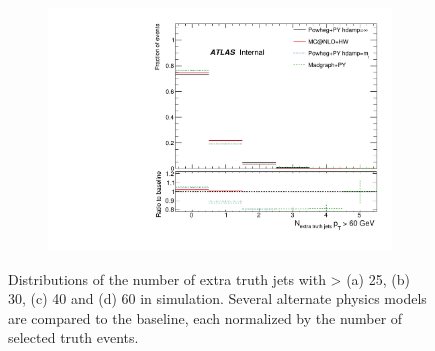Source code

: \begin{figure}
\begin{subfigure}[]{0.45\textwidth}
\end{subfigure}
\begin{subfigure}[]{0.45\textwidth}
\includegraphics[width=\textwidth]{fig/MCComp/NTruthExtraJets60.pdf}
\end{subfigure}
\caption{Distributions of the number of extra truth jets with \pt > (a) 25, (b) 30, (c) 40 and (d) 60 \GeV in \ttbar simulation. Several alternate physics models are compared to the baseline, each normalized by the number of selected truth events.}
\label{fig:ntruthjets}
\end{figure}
------------------------------------
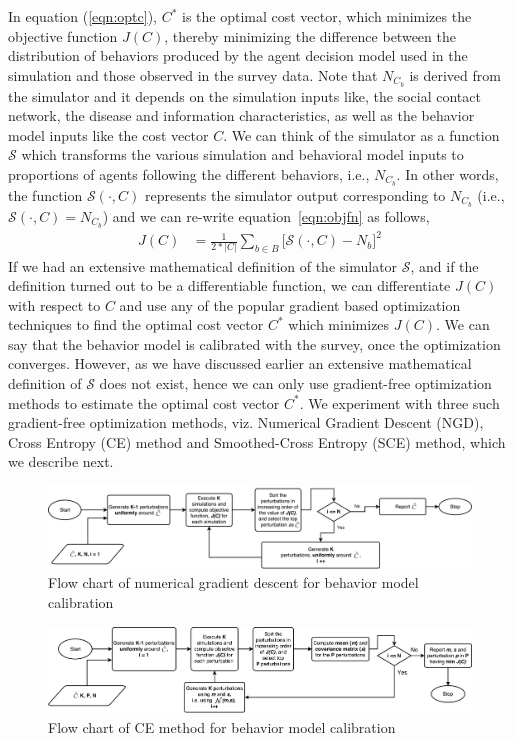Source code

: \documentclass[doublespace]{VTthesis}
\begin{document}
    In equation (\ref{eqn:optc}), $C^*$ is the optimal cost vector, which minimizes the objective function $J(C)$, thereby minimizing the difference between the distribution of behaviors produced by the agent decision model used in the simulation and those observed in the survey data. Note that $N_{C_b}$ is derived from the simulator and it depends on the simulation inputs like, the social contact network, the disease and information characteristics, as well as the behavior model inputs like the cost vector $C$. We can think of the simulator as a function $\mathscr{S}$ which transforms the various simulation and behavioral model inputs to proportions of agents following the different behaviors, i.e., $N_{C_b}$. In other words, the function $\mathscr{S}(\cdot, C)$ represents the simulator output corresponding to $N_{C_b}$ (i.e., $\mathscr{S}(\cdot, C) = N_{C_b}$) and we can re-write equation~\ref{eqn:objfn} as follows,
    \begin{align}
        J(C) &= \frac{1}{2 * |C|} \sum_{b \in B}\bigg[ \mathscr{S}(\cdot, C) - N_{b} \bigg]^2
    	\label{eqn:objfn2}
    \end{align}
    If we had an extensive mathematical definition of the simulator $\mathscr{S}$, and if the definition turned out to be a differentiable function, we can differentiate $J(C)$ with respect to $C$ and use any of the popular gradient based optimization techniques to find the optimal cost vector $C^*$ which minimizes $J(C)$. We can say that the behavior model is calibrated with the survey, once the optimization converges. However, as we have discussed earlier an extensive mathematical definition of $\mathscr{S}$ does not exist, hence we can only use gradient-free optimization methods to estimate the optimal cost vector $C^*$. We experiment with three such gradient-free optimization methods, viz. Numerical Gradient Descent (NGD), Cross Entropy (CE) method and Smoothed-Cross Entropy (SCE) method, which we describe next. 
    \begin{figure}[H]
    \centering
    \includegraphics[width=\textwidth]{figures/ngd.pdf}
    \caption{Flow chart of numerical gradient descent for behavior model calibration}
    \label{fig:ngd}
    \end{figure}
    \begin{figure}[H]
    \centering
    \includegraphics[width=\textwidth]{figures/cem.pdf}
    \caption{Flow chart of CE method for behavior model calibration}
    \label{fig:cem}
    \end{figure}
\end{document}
------------------------------------
▶ **What to work on**
Copy out each line of the data that includes the string "textwidth".

▶ **Answer to the problem**
\begin{subfigure}[]{0.45\textwidth}
\begin{subfigure}[]{0.45\textwidth}
\includegraphics[width=\textwidth]{fig/MCComp/NTruthExtraJets60.pdf}
    \includegraphics[width=\textwidth]{figures/ngd.pdf}
    \includegraphics[width=\textwidth]{figures/cem.pdf}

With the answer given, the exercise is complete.